Just as fast as you could say Vincent LeCavalier, Melrose was back on ESPN less than two months after his Tampa Bay dismissal and moved on with his television career analyzing the NHL like nothing ever happened.

But Melrose's time on the Lightning bench interrupting a lenghty television career remains one of the stranger stories in recent memory.  And it just so happens Barry Claus dropped a Christmas gift off at ESPN.com with a published excerpt about his Lightning tenurefrom an autobiography Melrose released this fall.  In the excerpt, Melrose confirms what we all knew – it was never going to work from the start.

"Tampa Bay was an impossible scenario for a coach. The players knew it was a screwed-up situation, and I knew it was a screwed-up situation. The owners knew I wasn’t going to change, and I knew they weren’t going to change. After a short period of time, they decided I wasn’t the type of guy they wanted to run their team. I think they consulted with the players. The players didn’t really like the way I was doing things, either, so it was an easy thing for them to let me go.  

Today’s players are very powerful. When I coached the L.A. Kings in 1993, there was one millionaire on the team. In Tampa Bay in 2008, there was only one guy on the team who wasn’t a millionaire. 

[…]

You can’t have it both ways as a coach. You can’t be a disciplinarian and a buddy. You can’t be disciplining guys, trying to convince them to do what you want, and have them out socializing with the owner. My termination was the right call because it wasn’t going to work and everyone could see that.

Calling it quits early was probably the best thing for me, because I could get on with my life without a long interruption, and could pick up with ESPN where I left off."

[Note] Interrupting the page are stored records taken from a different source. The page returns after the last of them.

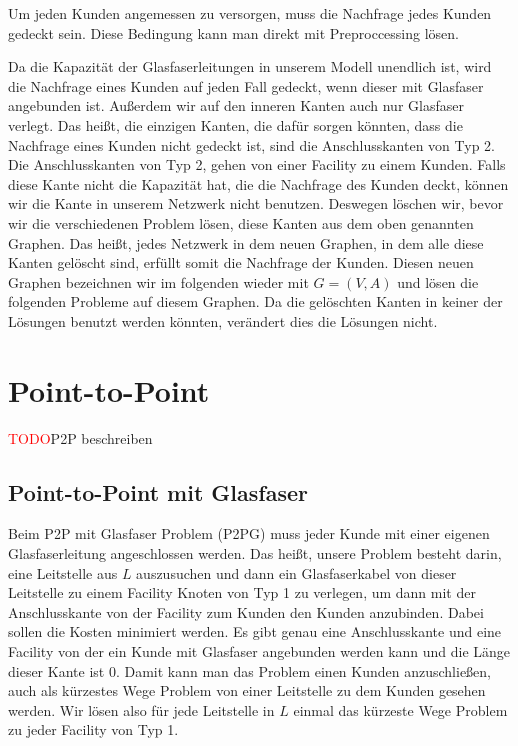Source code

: \documentclass[11pt,a4paper]{article}
\newcommand{\TODO}{\textcolor{red}{TODO}}
\theoremstyle{my_th_style1}
\begin{document}
Um jeden Kunden angemessen zu versorgen, muss die Nachfrage jedes Kunden gedeckt sein. Diese Bedingung kann man direkt mit Preproccessing lösen.

Da die Kapazität der Glasfaserleitungen in unserem Modell unendlich ist, wird die Nachfrage eines Kunden auf jeden Fall gedeckt, wenn dieser mit Glasfaser angebunden ist. Außerdem wir auf den inneren Kanten auch nur Glasfaser verlegt. Das heißt, die einzigen Kanten, die dafür sorgen könnten, dass die Nachfrage eines Kunden nicht gedeckt ist, sind die Anschlusskanten von Typ 2. Die Anschlusskanten von Typ 2, gehen von einer Facility zu einem Kunden. Falls diese Kante nicht die Kapazität hat, die  die Nachfrage des Kunden deckt, können wir die Kante in unserem Netzwerk nicht benutzen. Deswegen löschen wir, bevor wir die verschiedenen Problem lösen, diese Kanten aus dem oben genannten Graphen. Das heißt, jedes Netzwerk in dem neuen Graphen, in dem alle diese Kanten gelöscht sind, erfüllt somit die Nachfrage der Kunden. Diesen neuen Graphen bezeichnen wir im folgenden wieder mit $G=(V,A)$ und lösen die folgenden Probleme auf diesem Graphen. Da die gelöschten Kanten in keiner der Lösungen benutzt werden könnten, verändert dies die Lösungen nicht.

\section{Point-to-Point}

\TODO P2P beschreiben

\subsection{Point-to-Point mit Glasfaser}

Beim P2P mit Glasfaser Problem (P2PG) muss jeder Kunde mit einer eigenen Glasfaserleitung angeschlossen werden. Das heißt, unsere Problem besteht darin, eine Leitstelle aus $L$ auszusuchen und dann ein Glasfaserkabel von dieser Leitstelle zu einem Facility Knoten von Typ 1 zu verlegen, um dann mit der Anschlusskante von der Facility zum Kunden den Kunden anzubinden. Dabei sollen die Kosten minimiert werden. Es gibt genau eine Anschlusskante und eine Facility von der ein Kunde mit Glasfaser angebunden werden kann und die Länge dieser Kante ist 0. Damit kann man das Problem einen Kunden anzuschließen, auch als kürzestes Wege Problem von einer Leitstelle zu dem Kunden gesehen werden. Wir lösen also für jede Leitstelle in $L$ einmal das kürzeste Wege Problem zu jeder Facility von Typ 1.
\end{document}
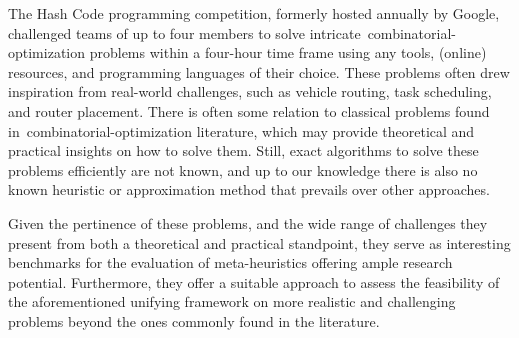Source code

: The Hash Code programming competition, formerly hosted annually by Google,
challenged teams of up to four members to solve
intricate~\acrshort{combinatorial-optimization} problems within a four-hour time
frame using any tools, (online) resources, and programming languages of their
choice. These problems often drew inspiration from real-world challenges, such
as vehicle routing, task scheduling, and router placement. There is often some
relation to classical problems found in~\acrshort{combinatorial-optimization}
literature, which may provide theoretical and practical insights on how to solve
them. Still, exact algorithms to solve these problems efficiently are not known,
and up to our knowledge there is also no known heuristic or approximation method
that prevails over other approaches.

Given the pertinence of these problems, and the wide range of challenges they
present from both a theoretical and practical standpoint, they serve as
interesting benchmarks for the evaluation of meta-heuristics offering ample
research potential. Furthermore, they offer a suitable approach to assess the
feasibility of the aforementioned unifying framework on more realistic and
challenging problems beyond the ones commonly found in the literature.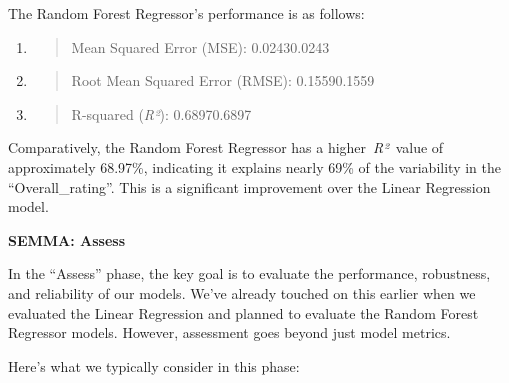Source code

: \documentclass[
]{article}
\newcommand{\textcenter}[1]{\begin{center} \vspace{10px}\textbf{\large #1} \end{center}}
\begin{document}
The Random Forest Regressor's performance is as follows:

\begin{enumerate}
\def\labelenumi{\arabic{enumi}.}
\item
  \begin{quote}
  Mean Squared Error (MSE): 0.02430.0243
  \end{quote}
\item
  \begin{quote}
  Root Mean Squared Error (RMSE): 0.15590.1559
  \end{quote}
\item
  \begin{quote}
  R-squared (\emph{R²}): 0.68970.6897
  \end{quote}
\end{enumerate}

Comparatively, the Random Forest Regressor has a higher~\emph{R²}~value
of approximately 68.97\%, indicating it explains nearly 69\% of the
variability in the ``Overall\_rating''. This is a significant
improvement over the Linear Regression model.


\textcenter{SEMMA: Assess}

In the ``Assess'' phase, the key goal is to evaluate the performance,
robustness, and reliability of our models. We've already touched on this
earlier when we evaluated the Linear Regression and planned to evaluate
the Random Forest Regressor models. However, assessment goes beyond just
model metrics.

Here's what we typically consider in this phase:
\end{document}
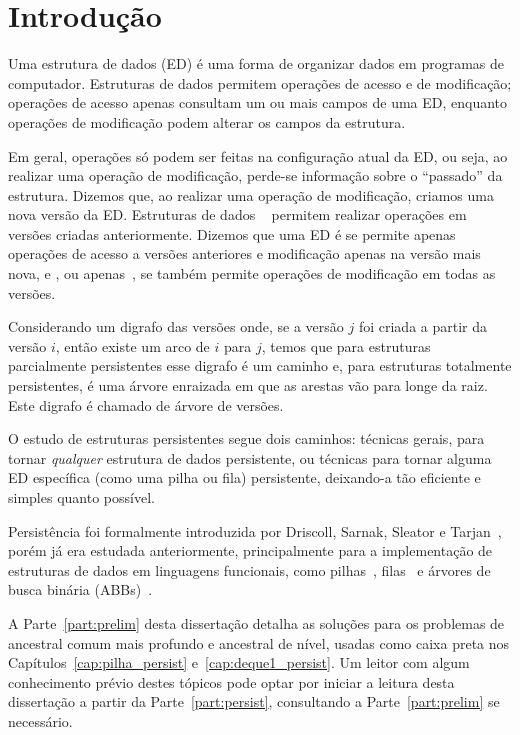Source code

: \documentclass[../../main.tex]{subfiles}
\begin{document}
\setcounter{secnumdepth}{0}

\chapter*{Introdução}

Uma estrutura de dados (ED) é uma forma de organizar dados em programas de computador. Estruturas de dados permitem operações de acesso e de modificação; operações de acesso apenas consultam um ou mais campos de uma ED, enquanto operações de modificação podem alterar os campos da estrutura.

Em geral, operações só podem ser feitas na configuração atual da ED, ou seja, ao realizar uma operação de modificação, perde-se informação sobre o ``passado'' da estrutura. Dizemos que, ao realizar uma operação de modificação, criamos uma nova versão da ED. Estruturas de dados ~\cite{DriscollSST1989} permitem realizar operações em versões criadas anteriormente. Dizemos que uma ED é  se permite apenas operações de acesso a versões anteriores e modificação apenas na versão mais nova, e , ou apenas~, se também permite operações de modificação em todas as versões.

Considerando um digrafo das versões onde, se a versão $j$ foi criada a partir da versão $i$, então existe um arco de $i$ para $j$, temos que para estruturas parcialmente persistentes esse digrafo é um caminho e, para estruturas totalmente persistentes, é uma árvore enraizada em que as arestas vão para longe da raiz. Este digrafo é chamado de árvore de versões.

O estudo de estruturas persistentes segue dois caminhos: técnicas gerais, para tornar \emph{qualquer} estrutura de dados persistente, ou técnicas para tornar alguma ED específica (como uma pilha ou fila) persistente, deixando-a tão eficiente e simples quanto possível.

Persistência foi formalmente introduzida por Driscoll, Sarnak, Sleator e Tarjan~\cite{DriscollSST1989}, porém já era estudada anteriormente, principalmente para a implementação de estruturas de dados em linguagens funcionais, como pilhas~\cite{Myers83}, filas~\cite{HoodMelville} e árvores de busca binária (ABBs)~\cite{Myers82}.

A Parte~\ref{part:prelim} desta dissertação detalha as soluções para os problemas de ancestral comum mais profundo e ancestral de nível, usadas como caixa preta nos Capítulos~\ref{cap:pilha_persist} e~\ref{cap:deque1_persist}. Um leitor com algum conhecimento prévio destes tópicos pode optar por iniciar a leitura desta dissertação a partir da Parte~\ref{part:persist}, consultando a Parte~\ref{part:prelim} se necessário.
\end{document}
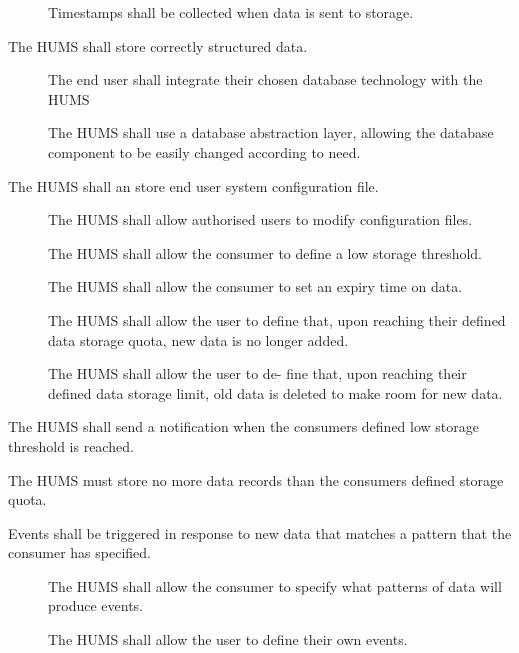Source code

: \begin{description}[leftmargin=1.3cm, itemsep=0.3cm]
\begin{description}
 		 \item[] Timestamps shall be collected when data is sent 			to storage.
	\end{description}
	 \item[\fr{3}] The HUMS shall store correctly structured data.
	 \begin{description}
	 	\item[] The end user shall integrate their chosen database 		technology with the HUMS
	 	\item[] The HUMS shall use a database abstraction layer, 		allowing the database component to be easily changed according to 		need.
	  \end{description}
	 \item[\fr{4}] The HUMS shall an store end user system configuration 	file.
	 \begin{description}
	  	\item[] The HUMS shall allow authorised users to modify
 		configuration files. 
		 \item[] The HUMS shall allow the consumer to define a 			low storage threshold.
		  \item[] The HUMS shall allow the consumer to set an expiry 		time on data.
		  \item[]  The HUMS shall allow the user to define that, 			upon reaching their defined data storage quota, new data is no 			longer added.
		 \item[] The HUMS shall allow the user to de- fine that, upon 		reaching their defined data storage limit, old data is deleted to make 		room for new data.
	\end{description}
	 \item[\fr{5}] The HUMS shall send a notification when the consumers 	defined low storage threshold is reached.
	  \item[\fr{6}] The HUMS must store no more data records than the 		consumers defined storage quota.
	\item[\fr{7}]Events shall be triggered in response to new data that 		matches a pattern that the consumer has specified.
	  \begin{description}
	  
		 \item[]  The HUMS shall allow the consumer to specify what 		 patterns of data will produce events.
		  
		 \item[] The HUMS shall allow the user to define their
 		own events.
		

\end{description}
\end{description}
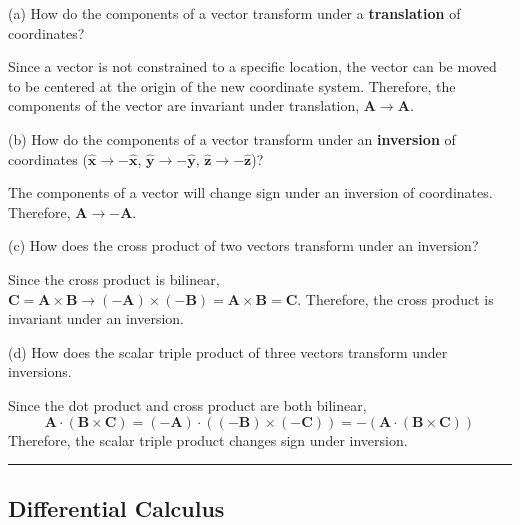 \documentclass{article}
\theoremstyle{definition}
\theoremstyle{remark}
\newcommand{\pline}{\par\noindent\rule{\textwidth}{0.5pt}}
\renewcommand{\vec}{\mathbf}
\newcommand{\veca}{\vec{A}}
\newcommand{\vecb}{\vec{B}}
\newcommand{\vecc}{\vec{C}}
\newcommand{\xhat}{\hat{\vec{x}}}
\newcommand{\yhat}{\hat{\vec{y}}}
\newcommand{\zhat}{\hat{\vec{z}}}
\newcommand{\cross}{\times}
\begin{document}
\begin{description}
	\item{(a)} How do the components of a vector transform under a \textbf{translation} of coordinates?
	
	Since a vector is not constrained to a specific location, the vector can be moved to be centered at the origin of the new coordinate system. Therefore, the components of the vector are invariant under translation, $\veca \to \veca$.
	
	\item{(b)} How do the components of a vector transform under an \textbf{inversion} of coordinates ($\xhat \to -\xhat$, $\yhat \to -\yhat$, $\zhat \to -\zhat$)?
	
	The components of a vector will change sign under an inversion of coordinates. Therefore, $\veca \to -\veca$.
	
	\item{(c)} How does the cross product of two vectors transform under an inversion?
	
	Since the cross product is bilinear, $\vecc = \veca\cross\vecb \to (-\veca)\cross(-\vecb) = \veca\cross\vecb = \vecc$. Therefore, the cross product is invariant under an inversion.
	
	\item{(d)} How does the scalar triple product of three vectors transform under inversions.
	
	Since the dot product and cross product are both bilinear, 
	\[\veca\cdot(\vecb\cross\vecc) = (-\veca)\cdot((-\vecb)\cross(-\vecc)) = -(\veca\cdot(\vecb\cross\vecc))\] Therefore, the scalar triple product changes sign under inversion.
\end{description}
\pline

\subsection{Differential Calculus}
\end{document}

A couple questions immediately come to mind.  Why would ESPN.com publish an excerpt from Melrose's book more than two months after it was released.  Also, why would you publish it on Christmas Day if you were hoping to draw any publicity for it?  Honestly, I had no idea Barry Melrose even wrote a book until I saw a tiny headline well down the ESPN.com front page last night.  You would have thought Barry Claus would have found a way to get more publicity for his autobiography than the days of hype ESPN gave Billy Crystal for Parental Guidance.  Oh well.

Regardless, it seems like those wounds haven't fully healed as Melrose still does his best to deflect the blame onto owners and players while sliding in the fact that he knew it was a "screwed-up situation."  Melrose is good on television and he never should have left in the first place.  His TV career at ESPN has lasted more than four times longer than his tenure as an NHL coach.  Being dismissed from Tampa Bay and returning to Bristol was the best option for all involved.  

Besides, dressing up as Santa Claus and handing out imaginary presents for the purposes of television and making sporadic appearances on the rare chance ESPN talks hockey has to be a much less stressful life for Barry Melrose.